*** Opening of Provided data ***

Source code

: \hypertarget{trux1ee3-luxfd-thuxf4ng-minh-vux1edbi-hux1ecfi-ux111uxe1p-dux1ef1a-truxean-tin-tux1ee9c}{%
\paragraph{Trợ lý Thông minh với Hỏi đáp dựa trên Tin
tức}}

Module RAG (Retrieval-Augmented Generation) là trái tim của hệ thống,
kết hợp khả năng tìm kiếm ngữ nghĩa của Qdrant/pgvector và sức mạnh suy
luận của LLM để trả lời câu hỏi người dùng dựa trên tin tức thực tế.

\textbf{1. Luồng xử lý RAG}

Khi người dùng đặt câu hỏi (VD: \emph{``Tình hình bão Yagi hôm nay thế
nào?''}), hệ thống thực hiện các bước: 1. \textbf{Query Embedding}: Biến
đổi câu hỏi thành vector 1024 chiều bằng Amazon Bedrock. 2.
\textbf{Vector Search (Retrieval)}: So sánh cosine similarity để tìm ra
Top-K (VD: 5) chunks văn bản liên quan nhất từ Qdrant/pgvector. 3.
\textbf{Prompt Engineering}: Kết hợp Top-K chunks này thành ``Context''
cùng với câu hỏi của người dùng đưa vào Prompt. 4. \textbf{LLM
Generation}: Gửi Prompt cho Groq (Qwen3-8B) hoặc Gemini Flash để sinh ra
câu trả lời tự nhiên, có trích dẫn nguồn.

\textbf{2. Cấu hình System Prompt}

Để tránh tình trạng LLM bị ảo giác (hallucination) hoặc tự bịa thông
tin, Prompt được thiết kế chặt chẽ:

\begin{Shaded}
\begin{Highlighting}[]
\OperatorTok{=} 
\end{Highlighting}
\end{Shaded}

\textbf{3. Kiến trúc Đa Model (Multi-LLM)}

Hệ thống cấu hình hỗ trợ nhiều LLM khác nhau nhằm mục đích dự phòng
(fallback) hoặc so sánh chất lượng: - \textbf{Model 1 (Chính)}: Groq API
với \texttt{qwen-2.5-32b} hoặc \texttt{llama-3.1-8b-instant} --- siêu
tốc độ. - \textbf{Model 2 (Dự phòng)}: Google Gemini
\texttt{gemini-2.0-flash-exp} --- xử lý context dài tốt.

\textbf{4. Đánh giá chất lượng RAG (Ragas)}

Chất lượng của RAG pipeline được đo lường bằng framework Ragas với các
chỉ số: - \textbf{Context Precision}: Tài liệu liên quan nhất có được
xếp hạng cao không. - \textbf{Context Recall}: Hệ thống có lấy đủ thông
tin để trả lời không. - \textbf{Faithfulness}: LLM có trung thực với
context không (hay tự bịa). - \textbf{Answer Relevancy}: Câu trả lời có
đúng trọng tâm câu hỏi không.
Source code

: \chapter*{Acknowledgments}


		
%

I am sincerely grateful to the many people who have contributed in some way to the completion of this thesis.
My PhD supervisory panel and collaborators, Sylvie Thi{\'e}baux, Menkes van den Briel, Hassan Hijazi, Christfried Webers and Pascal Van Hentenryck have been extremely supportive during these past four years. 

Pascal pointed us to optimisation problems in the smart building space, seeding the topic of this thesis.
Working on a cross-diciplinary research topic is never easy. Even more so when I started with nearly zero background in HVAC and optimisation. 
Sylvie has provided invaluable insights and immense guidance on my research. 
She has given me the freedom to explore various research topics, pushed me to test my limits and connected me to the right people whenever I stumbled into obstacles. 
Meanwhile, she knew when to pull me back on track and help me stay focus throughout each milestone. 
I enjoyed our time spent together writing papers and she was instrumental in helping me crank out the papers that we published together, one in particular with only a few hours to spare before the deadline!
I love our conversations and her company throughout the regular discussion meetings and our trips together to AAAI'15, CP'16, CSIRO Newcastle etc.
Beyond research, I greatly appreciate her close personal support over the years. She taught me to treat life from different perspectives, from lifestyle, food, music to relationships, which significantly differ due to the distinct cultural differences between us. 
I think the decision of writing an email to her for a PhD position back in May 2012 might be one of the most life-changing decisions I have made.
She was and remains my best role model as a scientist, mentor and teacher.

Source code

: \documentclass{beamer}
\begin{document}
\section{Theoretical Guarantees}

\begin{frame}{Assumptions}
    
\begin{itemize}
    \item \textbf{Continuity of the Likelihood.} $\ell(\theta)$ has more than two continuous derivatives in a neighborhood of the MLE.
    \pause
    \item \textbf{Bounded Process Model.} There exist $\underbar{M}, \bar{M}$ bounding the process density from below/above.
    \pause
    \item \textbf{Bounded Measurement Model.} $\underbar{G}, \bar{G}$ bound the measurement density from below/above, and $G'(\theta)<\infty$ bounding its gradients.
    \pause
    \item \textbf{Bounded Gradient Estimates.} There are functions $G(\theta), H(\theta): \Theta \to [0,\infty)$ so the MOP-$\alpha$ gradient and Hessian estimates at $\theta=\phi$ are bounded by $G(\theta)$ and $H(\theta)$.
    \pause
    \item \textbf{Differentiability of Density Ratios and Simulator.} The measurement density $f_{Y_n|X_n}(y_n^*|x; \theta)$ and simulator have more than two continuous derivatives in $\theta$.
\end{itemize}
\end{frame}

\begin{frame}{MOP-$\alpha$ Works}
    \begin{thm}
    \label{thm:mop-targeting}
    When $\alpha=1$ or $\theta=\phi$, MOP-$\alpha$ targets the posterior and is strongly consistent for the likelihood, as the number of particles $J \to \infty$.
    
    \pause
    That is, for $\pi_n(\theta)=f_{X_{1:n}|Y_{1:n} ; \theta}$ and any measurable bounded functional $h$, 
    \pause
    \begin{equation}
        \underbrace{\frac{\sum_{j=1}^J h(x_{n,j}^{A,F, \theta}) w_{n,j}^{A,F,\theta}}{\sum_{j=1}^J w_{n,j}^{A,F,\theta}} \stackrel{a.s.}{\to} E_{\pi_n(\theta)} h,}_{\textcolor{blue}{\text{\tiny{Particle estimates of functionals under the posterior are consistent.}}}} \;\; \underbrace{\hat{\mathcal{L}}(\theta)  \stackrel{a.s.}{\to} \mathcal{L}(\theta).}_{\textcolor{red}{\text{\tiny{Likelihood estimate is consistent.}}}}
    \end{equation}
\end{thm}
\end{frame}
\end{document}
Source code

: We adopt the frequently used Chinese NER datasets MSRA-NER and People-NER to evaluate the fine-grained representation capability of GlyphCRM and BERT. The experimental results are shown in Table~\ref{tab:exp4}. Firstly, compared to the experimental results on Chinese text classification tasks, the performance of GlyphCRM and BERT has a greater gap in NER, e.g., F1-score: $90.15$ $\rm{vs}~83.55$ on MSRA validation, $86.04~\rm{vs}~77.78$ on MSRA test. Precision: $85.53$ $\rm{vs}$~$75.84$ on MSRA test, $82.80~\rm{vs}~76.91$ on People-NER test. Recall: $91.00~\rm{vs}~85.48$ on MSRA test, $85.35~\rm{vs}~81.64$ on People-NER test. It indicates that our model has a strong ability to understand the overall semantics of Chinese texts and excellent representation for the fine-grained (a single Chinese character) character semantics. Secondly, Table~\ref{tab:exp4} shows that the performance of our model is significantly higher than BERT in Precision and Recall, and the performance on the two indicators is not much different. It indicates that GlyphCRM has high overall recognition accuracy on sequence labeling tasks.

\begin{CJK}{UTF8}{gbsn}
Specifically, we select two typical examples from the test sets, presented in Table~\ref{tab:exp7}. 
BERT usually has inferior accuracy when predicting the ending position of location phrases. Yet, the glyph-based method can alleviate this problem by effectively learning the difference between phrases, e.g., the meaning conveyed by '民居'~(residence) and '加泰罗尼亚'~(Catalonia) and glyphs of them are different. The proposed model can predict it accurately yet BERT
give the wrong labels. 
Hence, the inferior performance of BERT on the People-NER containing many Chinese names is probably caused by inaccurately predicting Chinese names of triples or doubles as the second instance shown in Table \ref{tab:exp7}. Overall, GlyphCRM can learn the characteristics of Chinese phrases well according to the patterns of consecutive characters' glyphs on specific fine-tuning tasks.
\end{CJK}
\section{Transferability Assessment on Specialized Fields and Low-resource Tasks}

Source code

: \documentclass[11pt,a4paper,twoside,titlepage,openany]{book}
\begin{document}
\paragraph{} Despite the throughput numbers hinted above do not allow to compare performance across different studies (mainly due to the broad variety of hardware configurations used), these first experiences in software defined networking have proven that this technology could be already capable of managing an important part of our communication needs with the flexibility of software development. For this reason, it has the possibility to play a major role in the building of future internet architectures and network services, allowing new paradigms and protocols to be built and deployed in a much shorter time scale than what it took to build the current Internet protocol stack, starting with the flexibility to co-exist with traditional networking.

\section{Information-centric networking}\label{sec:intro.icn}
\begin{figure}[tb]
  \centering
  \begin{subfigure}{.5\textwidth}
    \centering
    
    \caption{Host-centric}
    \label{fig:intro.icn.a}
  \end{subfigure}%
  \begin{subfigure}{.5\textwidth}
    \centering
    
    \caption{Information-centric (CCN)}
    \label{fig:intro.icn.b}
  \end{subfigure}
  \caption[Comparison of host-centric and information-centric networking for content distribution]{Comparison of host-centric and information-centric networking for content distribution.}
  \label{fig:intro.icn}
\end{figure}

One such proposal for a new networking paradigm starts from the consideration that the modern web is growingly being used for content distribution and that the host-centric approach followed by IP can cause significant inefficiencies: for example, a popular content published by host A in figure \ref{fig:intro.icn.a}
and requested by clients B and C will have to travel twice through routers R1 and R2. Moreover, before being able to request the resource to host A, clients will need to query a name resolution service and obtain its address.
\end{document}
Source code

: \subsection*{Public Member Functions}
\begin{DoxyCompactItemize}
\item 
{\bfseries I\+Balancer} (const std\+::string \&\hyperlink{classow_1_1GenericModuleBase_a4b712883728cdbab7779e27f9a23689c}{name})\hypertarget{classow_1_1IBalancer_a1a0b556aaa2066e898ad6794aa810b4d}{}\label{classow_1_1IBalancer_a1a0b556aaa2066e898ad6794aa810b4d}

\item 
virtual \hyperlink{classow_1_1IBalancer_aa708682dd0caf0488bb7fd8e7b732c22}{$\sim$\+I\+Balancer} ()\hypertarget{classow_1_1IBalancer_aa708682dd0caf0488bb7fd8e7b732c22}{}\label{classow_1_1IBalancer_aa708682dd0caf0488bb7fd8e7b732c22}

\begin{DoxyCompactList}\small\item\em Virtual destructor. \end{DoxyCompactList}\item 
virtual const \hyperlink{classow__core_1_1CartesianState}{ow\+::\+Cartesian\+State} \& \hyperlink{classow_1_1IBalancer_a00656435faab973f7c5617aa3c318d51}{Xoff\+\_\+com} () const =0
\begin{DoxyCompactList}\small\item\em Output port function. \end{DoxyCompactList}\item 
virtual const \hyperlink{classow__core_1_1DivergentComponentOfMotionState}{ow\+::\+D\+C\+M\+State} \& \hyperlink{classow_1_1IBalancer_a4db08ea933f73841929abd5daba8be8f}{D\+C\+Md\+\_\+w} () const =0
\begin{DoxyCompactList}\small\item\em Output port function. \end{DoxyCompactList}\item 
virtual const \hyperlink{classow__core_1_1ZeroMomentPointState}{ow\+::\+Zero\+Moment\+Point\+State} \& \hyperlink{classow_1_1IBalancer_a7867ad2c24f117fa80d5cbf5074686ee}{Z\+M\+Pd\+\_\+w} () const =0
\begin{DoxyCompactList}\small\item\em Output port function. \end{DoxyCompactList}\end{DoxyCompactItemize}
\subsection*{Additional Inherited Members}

*** Close of Provided data ***

Please make an exact copy of the lines above from the line with "similarity để tìm ra" through the line with "câu trả lời tự nhiên, có trích dẫn nguồn.", both ends included.

Answer for this exercise:
\textbf{Vector Search (Retrieval)}: So sánh cosine similarity để tìm ra
Top-K (VD: 5) chunks văn bản liên quan nhất từ Qdrant/pgvector. 3.
\textbf{Prompt Engineering}: Kết hợp Top-K chunks này thành ``Context''
cùng với câu hỏi của người dùng đưa vào Prompt. 4. \textbf{LLM
Generation}: Gửi Prompt cho Groq (Qwen3-8B) hoặc Gemini Flash để sinh ra
câu trả lời tự nhiên, có trích dẫn nguồn.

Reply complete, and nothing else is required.